The pro’s and con’s of labour brokers

It has become more and more common for companies to use the services of an outside party (called a temporary employment service or a labour broker) to obtain temporary workers and to avoid all the hassles and obligations flowing from employment contracts and labour legislation.

The labour broker provides the temporary workers to the client. The labour broker is their employer.  If the client no longer needs the services of an employee, the labour broker will be liable for his or her dismissal (or placement in another position).
The Basic Conditions of Employment Act 75 of 1997 (BCEA) defines “temporary employment service” to mean any person who, for reward, procures for, or provides to, a client, other persons—
(a)          who render services to, or perform work for, the client; and
(b)          who are remunerated by the temporary employment service;
In this arrangement, the client pays the labour broker who, in turn pays the workers (less). Obviously, it would be cheaper for the client to employ and pay the workers, directly, but the client prefers to have no obligations towards the worker.
Often, the Labour Brokers exploit the workers and, as a result of these abuses, many jurists and trade unions have called for the abolition of the labour broker system. The workers are vulnerable and have no job security and generally don’t join trade unions that would otherwise protect their rights. A client tells the labour broker that he is unhappy with a worker and his job with the client simply comes to an end, and the client is not accountable. The labour broker effectively circumvents the normal provisions of the Employment Equity Act, the BCEA and the Labour Relations Act, 1995 (LRA) that unless the contrary is proven, a person who works for or renders services to any other person is generally regarded an employee of that person.

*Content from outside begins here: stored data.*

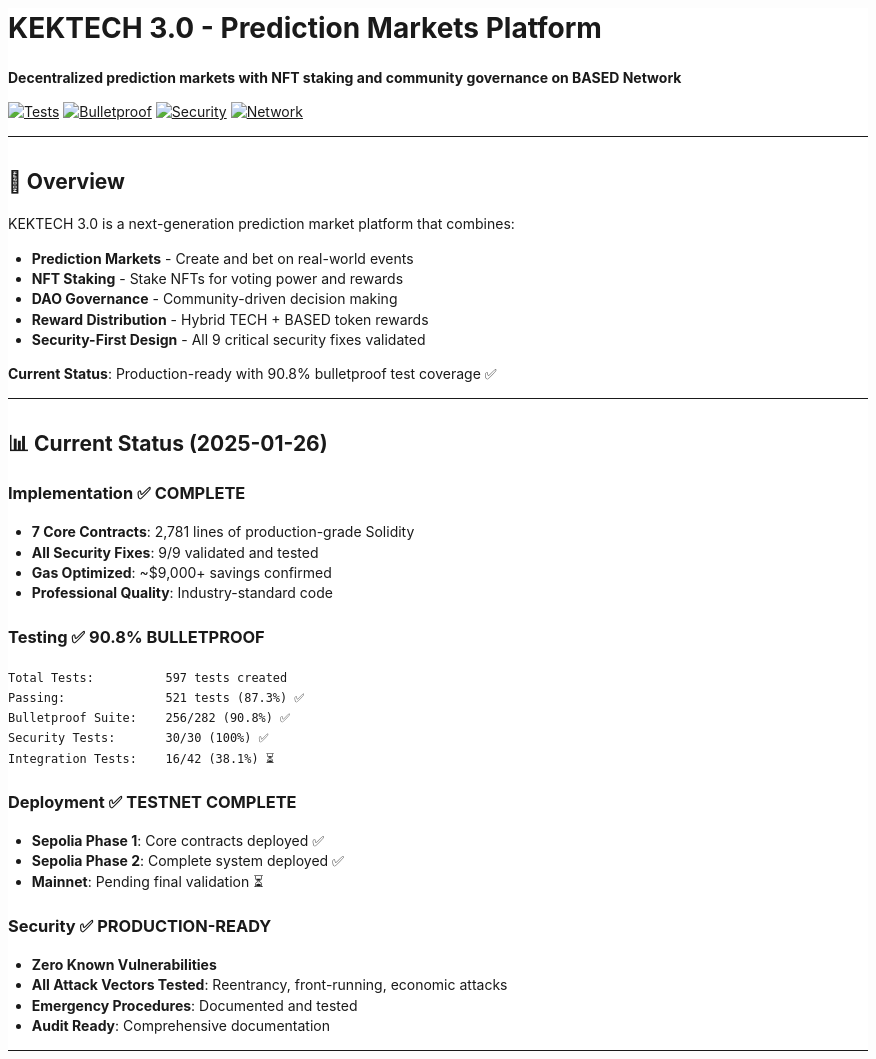 # KEKTECH 3.0 - Prediction Markets Platform

**Decentralized prediction markets with NFT staking and community governance on BASED Network**

[![Tests](https://img.shields.io/badge/tests-521%2F597%20passing-green)](./test/)
[![Bulletproof](https://img.shields.io/badge/bulletproof-90.8%25-brightgreen)](./BULLETPROOF_ACHIEVEMENT_90_PERCENT.md)
[![Security](https://img.shields.io/badge/security-9%2F9%20fixes%20validated-success)](./docs/guides/SECURITY_AUDIT_CHECKLIST.md)
[![Network](https://img.shields.io/badge/network-BASED-blue)](https://basednetwork.xyz)

---

## 🎯 Overview

KEKTECH 3.0 is a next-generation prediction market platform that combines:
- **Prediction Markets** - Create and bet on real-world events
- **NFT Staking** - Stake NFTs for voting power and rewards
- **DAO Governance** - Community-driven decision making
- **Reward Distribution** - Hybrid TECH + BASED token rewards
- **Security-First Design** - All 9 critical security fixes validated

**Current Status**: Production-ready with 90.8% bulletproof test coverage ✅

---

## 📊 Current Status (2025-01-26)

### Implementation ✅ COMPLETE
- **7 Core Contracts**: 2,781 lines of production-grade Solidity
- **All Security Fixes**: 9/9 validated and tested
- **Gas Optimized**: ~$9,000+ savings confirmed
- **Professional Quality**: Industry-standard code

### Testing ✅ 90.8% BULLETPROOF
```
Total Tests:          597 tests created
Passing:              521 tests (87.3%) ✅
Bulletproof Suite:    256/282 (90.8%) ✅
Security Tests:       30/30 (100%) ✅
Integration Tests:    16/42 (38.1%) ⏳
```

### Deployment ✅ TESTNET COMPLETE
- **Sepolia Phase 1**: Core contracts deployed ✅
- **Sepolia Phase 2**: Complete system deployed ✅
- **Mainnet**: Pending final validation ⏳

### Security ✅ PRODUCTION-READY
- **Zero Known Vulnerabilities**
- **All Attack Vectors Tested**: Reentrancy, front-running, economic attacks
- **Emergency Procedures**: Documented and tested
- **Audit Ready**: Comprehensive documentation

---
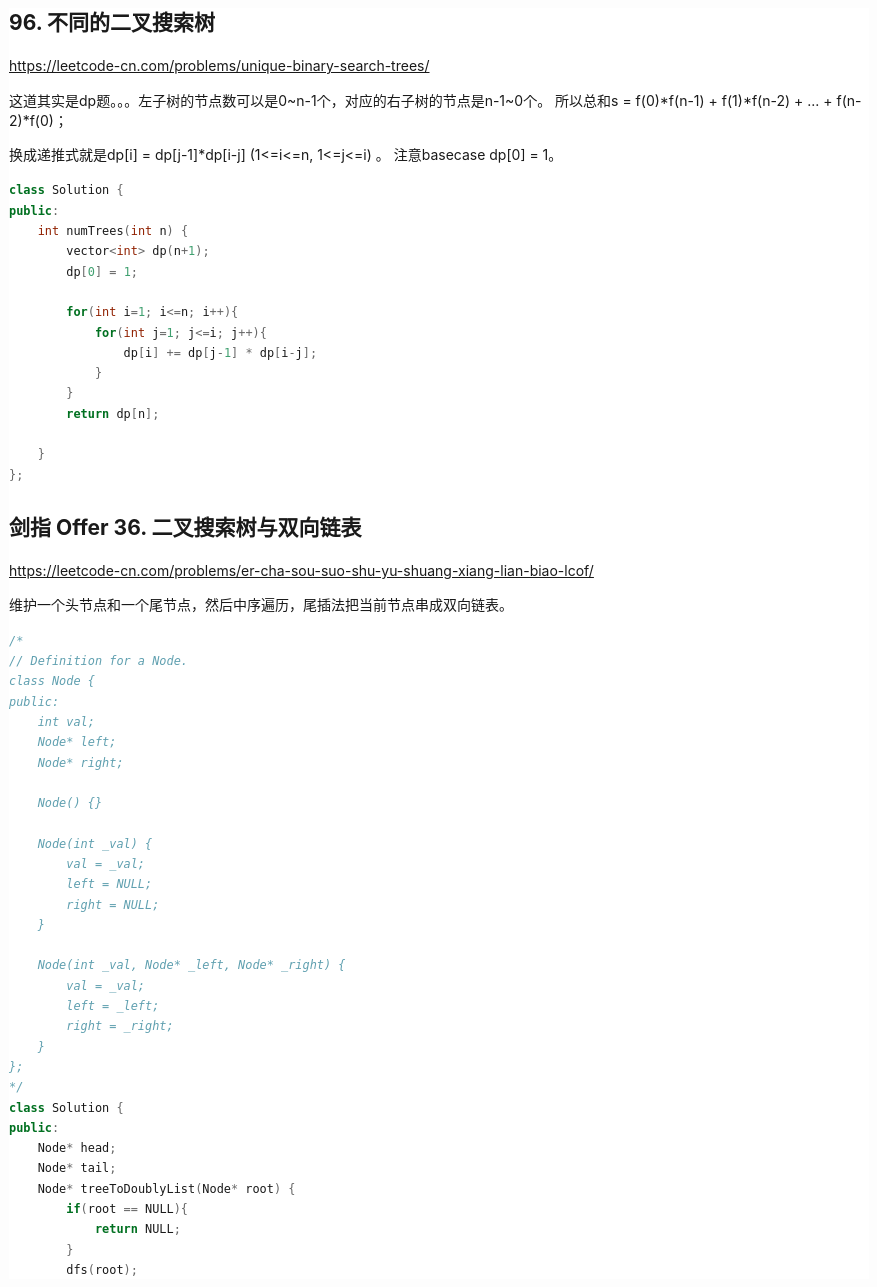 ## 96. 不同的二叉搜索树
https://leetcode-cn.com/problems/unique-binary-search-trees/

这道其实是dp题。。。左子树的节点数可以是0~n-1个，对应的右子树的节点是n-1~0个。
所以总和s = f(0)*f(n-1) + f(1)*f(n-2) + ... + f(n-2)*f(0)；

换成递推式就是dp[i] = dp[j-1]*dp[i-j] (1<=i<=n, 1<=j<=i) 。
注意basecase dp[0] = 1。

```C++
class Solution {
public:
    int numTrees(int n) {
        vector<int> dp(n+1);
        dp[0] = 1;

        for(int i=1; i<=n; i++){
            for(int j=1; j<=i; j++){
                dp[i] += dp[j-1] * dp[i-j];
            }
        }
        return dp[n];
        
    }
};
```

## 剑指 Offer 36. 二叉搜索树与双向链表
https://leetcode-cn.com/problems/er-cha-sou-suo-shu-yu-shuang-xiang-lian-biao-lcof/

维护一个头节点和一个尾节点，然后中序遍历，尾插法把当前节点串成双向链表。

```C++
/*
// Definition for a Node.
class Node {
public:
    int val;
    Node* left;
    Node* right;

    Node() {}

    Node(int _val) {
        val = _val;
        left = NULL;
        right = NULL;
    }

    Node(int _val, Node* _left, Node* _right) {
        val = _val;
        left = _left;
        right = _right;
    }
};
*/
class Solution {
public:
    Node* head;
    Node* tail;
    Node* treeToDoublyList(Node* root) {
        if(root == NULL){
            return NULL;
        }
        dfs(root);
```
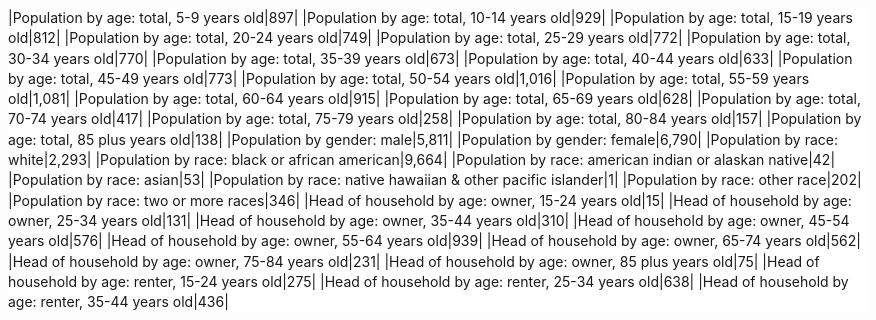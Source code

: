 |Population by age: total, 5-9 years old|897|
|Population by age: total, 10-14 years old|929|
|Population by age: total, 15-19 years old|812|
|Population by age: total, 20-24 years old|749|
|Population by age: total, 25-29 years old|772|
|Population by age: total, 30-34 years old|770|
|Population by age: total, 35-39 years old|673|
|Population by age: total, 40-44 years old|633|
|Population by age: total, 45-49 years old|773|
|Population by age: total, 50-54 years old|1,016|
|Population by age: total, 55-59 years old|1,081|
|Population by age: total, 60-64 years old|915|
|Population by age: total, 65-69 years old|628|
|Population by age: total, 70-74 years old|417|
|Population by age: total, 75-79 years old|258|
|Population by age: total, 80-84 years old|157|
|Population by age: total, 85 plus years old|138|
|Population by gender: male|5,811|
|Population by gender: female|6,790|
|Population by race: white|2,293|
|Population by race: black or african american|9,664|
|Population by race: american indian or alaskan native|42|
|Population by race: asian|53|
|Population by race: native hawaiian & other pacific islander|1|
|Population by race: other race|202|
|Population by race: two or more races|346|
|Head of household by age: owner, 15-24 years old|15|
|Head of household by age: owner, 25-34 years old|131|
|Head of household by age: owner, 35-44 years old|310|
|Head of household by age: owner, 45-54 years old|576|
|Head of household by age: owner, 55-64 years old|939|
|Head of household by age: owner, 65-74 years old|562|
|Head of household by age: owner, 75-84 years old|231|
|Head of household by age: owner, 85 plus years old|75|
|Head of household by age: renter, 15-24 years old|275|
|Head of household by age: renter, 25-34 years old|638|
|Head of household by age: renter, 35-44 years old|436|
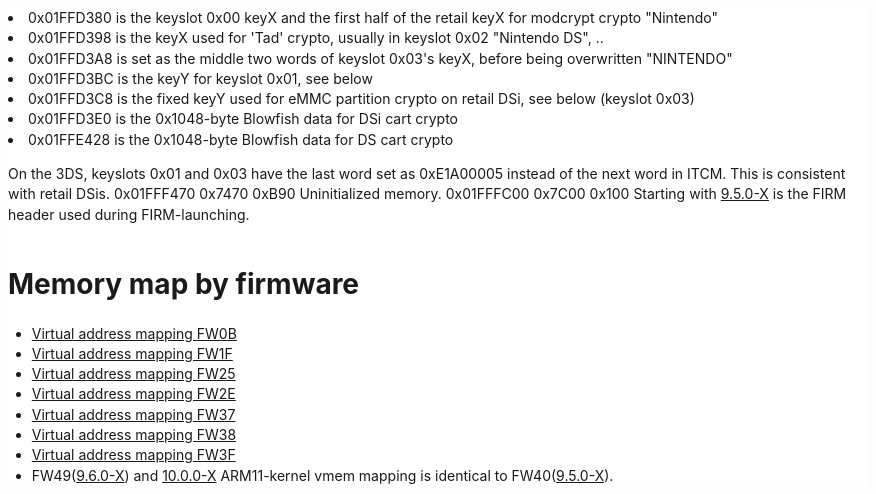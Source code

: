 <li>0x01FFD380 is the keyslot 0x00 keyX and the first half of the retail
keyX for modcrypt crypto "Nintendo"</li>
<li>0x01FFD398 is the keyX used for 'Tad' crypto, usually in keyslot
0x02 "Nintendo DS", ..</li>
<li>0x01FFD3A8 is set as the middle two words of keyslot 0x03's keyX,
before being overwritten "NINTENDO"</li>
<li>0x01FFD3BC is the keyY for keyslot 0x01, see below</li>
<li>0x01FFD3C8 is the fixed keyY used for eMMC partition crypto on
retail DSi, see below (keyslot 0x03)</li>
<li>0x01FFD3E0 is the 0x1048-byte Blowfish data for DSi cart crypto</li>
<li>0x01FFE428 is the 0x1048-byte Blowfish data for DS cart crypto</li>
</ul>
<p>On the 3DS, keyslots 0x01 and 0x03 have the last word set as
0xE1A00005 instead of the next word in ITCM. This is consistent with
retail DSis.</td>
</tr>
<tr class="odd">
<td>0x01FFF470</td>
<td></td>
<td>0x7470</td>
<td>0xB90</td>
<td>Uninitialized memory.</td>
</tr>
<tr class="even">
<td>0x01FFFC00</td>
<td></td>
<td>0x7C00</td>
<td>0x100</td>
<td>Starting with <a {{% href "../9.5.0-22" %}} title="wikilink">9.5.0-X</a> is
the FIRM header used during FIRM-launching.</td>
</tr>
</tbody>
</table>

# Memory map by firmware

- [Virtual address mapping
  FW0B](Virtual_address_mapping_FW0B "wikilink")
- [Virtual address mapping
  FW1F](Virtual_address_mapping_FW1F "wikilink")
- [Virtual address mapping
  FW25](Virtual_address_mapping_FW25 "wikilink")
- [Virtual address mapping
  FW2E](Virtual_address_mapping_FW2E "wikilink")
- [Virtual address mapping
  FW37](Virtual_address_mapping_FW37 "wikilink")
- [Virtual address mapping
  FW38](Virtual_address_mapping_FW38 "wikilink")
- [Virtual address mapping
  FW3F](Virtual_address_mapping_FW3F "wikilink")
- FW49([9.6.0-X](9.6.0-24 "wikilink")) and
  [10.0.0-X](10.0.0-27 "wikilink") ARM11-kernel vmem mapping is
  identical to FW40([9.5.0-X](9.5.0-22 "wikilink")).

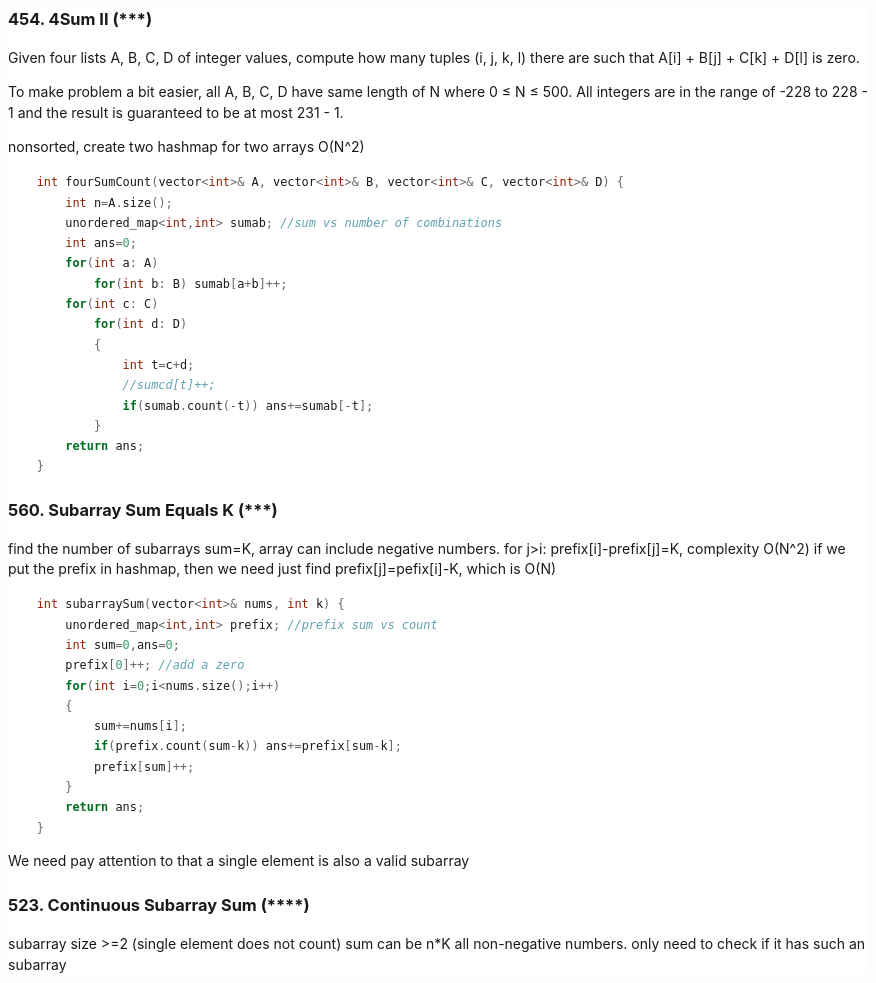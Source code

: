 ### 454. 4Sum II (***)
Given four lists A, B, C, D of integer values, compute how many tuples (i, j, k, l) there are such that A[i] + B[j] + C[k] + D[l] is zero.

To make problem a bit easier, all A, B, C, D have same length of N where 0 ≤ N ≤ 500. All integers are in the range of -228 to 228 - 1 and the result is guaranteed to be at most 231 - 1.

nonsorted, create two hashmap for two arrays O(N^2)
```cpp
    int fourSumCount(vector<int>& A, vector<int>& B, vector<int>& C, vector<int>& D) {
		int n=A.size();
		unordered_map<int,int> sumab; //sum vs number of combinations
		int ans=0;
		for(int a: A)
			for(int b: B) sumab[a+b]++;
		for(int c: C)
			for(int d: D)
			{
				int t=c+d;
				//sumcd[t]++;
				if(sumab.count(-t)) ans+=sumab[-t];
			}
		return ans;
    }
```	

### 560. Subarray Sum Equals K (***)
find the number of subarrays sum=K, array can include negative numbers.
for j>i: prefix[i]-prefix[j]=K, complexity O(N^2) 
if we put the prefix in hashmap, then we need just find prefix[j]=pefix[i]-K, which is O(N)

```cpp
    int subarraySum(vector<int>& nums, int k) {
		unordered_map<int,int> prefix; //prefix sum vs count
		int sum=0,ans=0;
		prefix[0]++; //add a zero
		for(int i=0;i<nums.size();i++)
		{
			sum+=nums[i];
			if(prefix.count(sum-k)) ans+=prefix[sum-k];
			prefix[sum]++;
		}
		return ans;
    }
```	
We need pay attention to that a single element is also a valid subarray

### 523. Continuous Subarray Sum (****)
subarray size >=2 (single element does not count)
sum can be n*K
all non-negative numbers.
only need to check if it has such an subarray
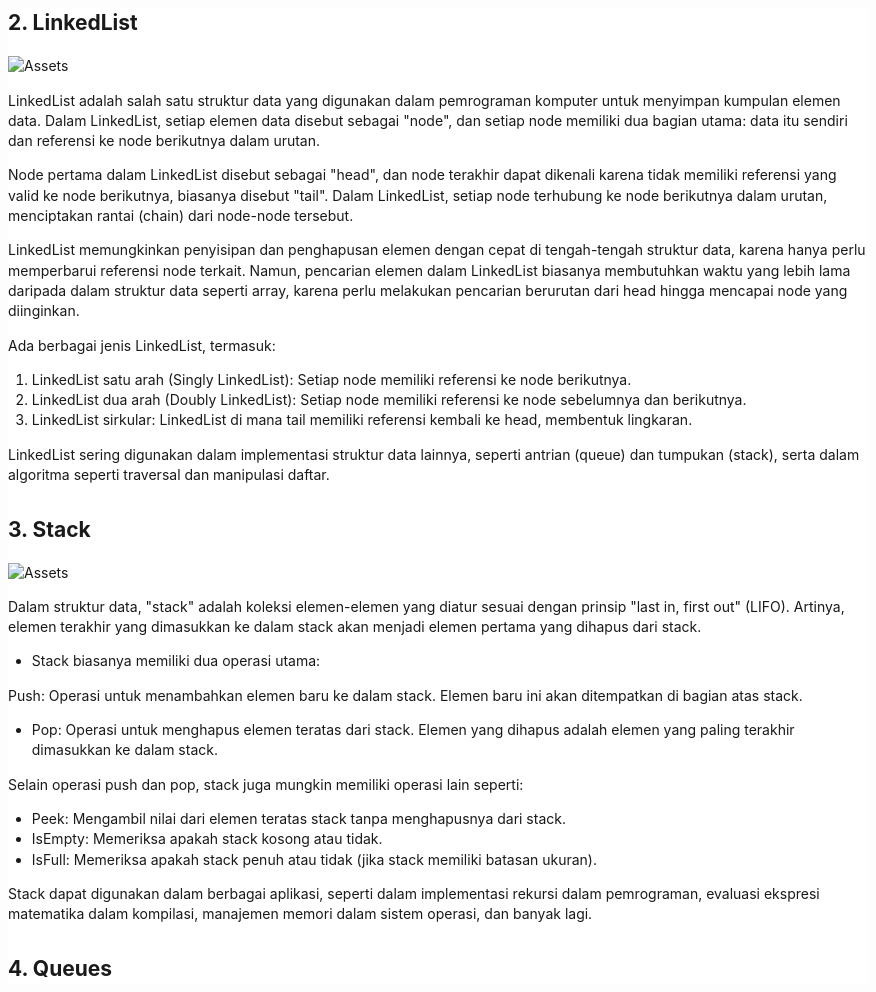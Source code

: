 ## 2. LinkedList

![Assets](/img/blog/struktur-data-linkedlist.png)

LinkedList adalah salah satu struktur data yang digunakan dalam pemrograman komputer untuk menyimpan kumpulan elemen data. Dalam LinkedList, setiap elemen data disebut sebagai "node", dan setiap node memiliki dua bagian utama: data itu sendiri dan referensi ke node berikutnya dalam urutan.

Node pertama dalam LinkedList disebut sebagai "head", dan node terakhir dapat dikenali karena tidak memiliki referensi yang valid ke node berikutnya, biasanya disebut "tail". Dalam LinkedList, setiap node terhubung ke node berikutnya dalam urutan, menciptakan rantai (chain) dari node-node tersebut.

LinkedList memungkinkan penyisipan dan penghapusan elemen dengan cepat di tengah-tengah struktur data, karena hanya perlu memperbarui referensi node terkait. Namun, pencarian elemen dalam LinkedList biasanya membutuhkan waktu yang lebih lama daripada dalam struktur data seperti array, karena perlu melakukan pencarian berurutan dari head hingga mencapai node yang diinginkan.

Ada berbagai jenis LinkedList, termasuk:

1. LinkedList satu arah (Singly LinkedList): Setiap node memiliki referensi ke node berikutnya.
2. LinkedList dua arah (Doubly LinkedList): Setiap node memiliki referensi ke node sebelumnya dan berikutnya.
3. LinkedList sirkular: LinkedList di mana tail memiliki referensi kembali ke head, membentuk lingkaran.

LinkedList sering digunakan dalam implementasi struktur data lainnya, seperti antrian (queue) dan tumpukan (stack), serta dalam algoritma seperti traversal dan manipulasi daftar.

## 3. Stack

![Assets](/img/blog/struktur-data-stack.png)

Dalam struktur data, "stack" adalah koleksi elemen-elemen yang diatur sesuai dengan prinsip "last in, first out" (LIFO). Artinya, elemen terakhir yang dimasukkan ke dalam stack akan menjadi elemen pertama yang dihapus dari stack.

- Stack biasanya memiliki dua operasi utama:

Push: Operasi untuk menambahkan elemen baru ke dalam stack. Elemen baru ini akan ditempatkan di bagian atas stack.

- Pop: Operasi untuk menghapus elemen teratas dari stack. Elemen yang dihapus adalah elemen yang paling terakhir dimasukkan ke dalam stack.

Selain operasi push dan pop, stack juga mungkin memiliki operasi lain seperti:

- Peek: Mengambil nilai dari elemen teratas stack tanpa menghapusnya dari stack.
- IsEmpty: Memeriksa apakah stack kosong atau tidak.
- IsFull: Memeriksa apakah stack penuh atau tidak (jika stack memiliki batasan ukuran).

Stack dapat digunakan dalam berbagai aplikasi, seperti dalam implementasi rekursi dalam pemrograman, evaluasi ekspresi matematika dalam kompilasi, manajemen memori dalam sistem operasi, dan banyak lagi.

## 4. Queues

Typically, a labour broker will get the workers to sign fixed term contracts and dismiss them when the contracts have run their course (or when the client no longer wants the services of a particular worker). Sometimes, contracts are renewed, year after year. Some labour brokers convince semi-literate workers to sign complicated contracts in blank and then simply fill in the dates, when it suits the labour broker to inform the unsuspecting worker that his contract has ended! Even worse, some contracts oblige the parties to arbitrate disputes, so that the CCMA (which is free) cannot hear the matter and the worker simply cannot afford the high costs of arbitration.
Section 185 of the LRA provides:
185. Right not to be unfairly dismissed or subjected to unfair labour practice
Every employee has the right not to be
(a)          unfairly dismissed; and
(b)          subjected to unfair labour practice.
In the case of SACCAWU v Primeserv ABC v Recruitment Ltd 2007 (1) BLLR 78 the court confirmed that a temporary employment service has a duty to treat employees fairly at the time that their contract with the client comes to an end. The labour broker must thus ensure that the dismissal is both substantively and procedurally fair. Unfortunately, the labour brokers often resort to the stratagem described above that allows them to circumvent this duty.
In the case of LAD Brokers (Pty) Ltd v Mandla 2002 (6) SA 43 (LAC), the court held that the worker was the employee of the labour broker but the labour broker (temporary employment service) and the client are jointly and severally liable in case of any contravention committed by the labour broker, in respect of:
(a) any applicable collective agreement concluded in a bargaining council;
(b) applicable arbitration regulating conditions of employment;
(c) the Basic Conditions of Employment Act; or
(d) a determination made in terms of the Wage Act.
So what is the future of labour brokers in South Africa? Some lobbyists are advocating their total ban and others ask that the industry be better regulated.
Contrary to what the trade unions argue, our labour laws are too restrictive and discourage employment. The temporary employment services offer a convenient way around that. What the legislators need to do (short of making our labour laws less restraining) is to try to introduce more integrity into the labour broking market. To ban labour brokers outright would be disastrous and lead to huge job losses. Employees of labour brokers need better job security and protection of their rights.
Proponents of reform and regulation propose mandatory registration for all labour brokers, the establishment of a Board to regulate and enforce set standards, a code of conduct enforced by the industry board, annual consideration of profit margins and promotion of job creation initiatives.
These would go a long way to give temporary workers more security and protection.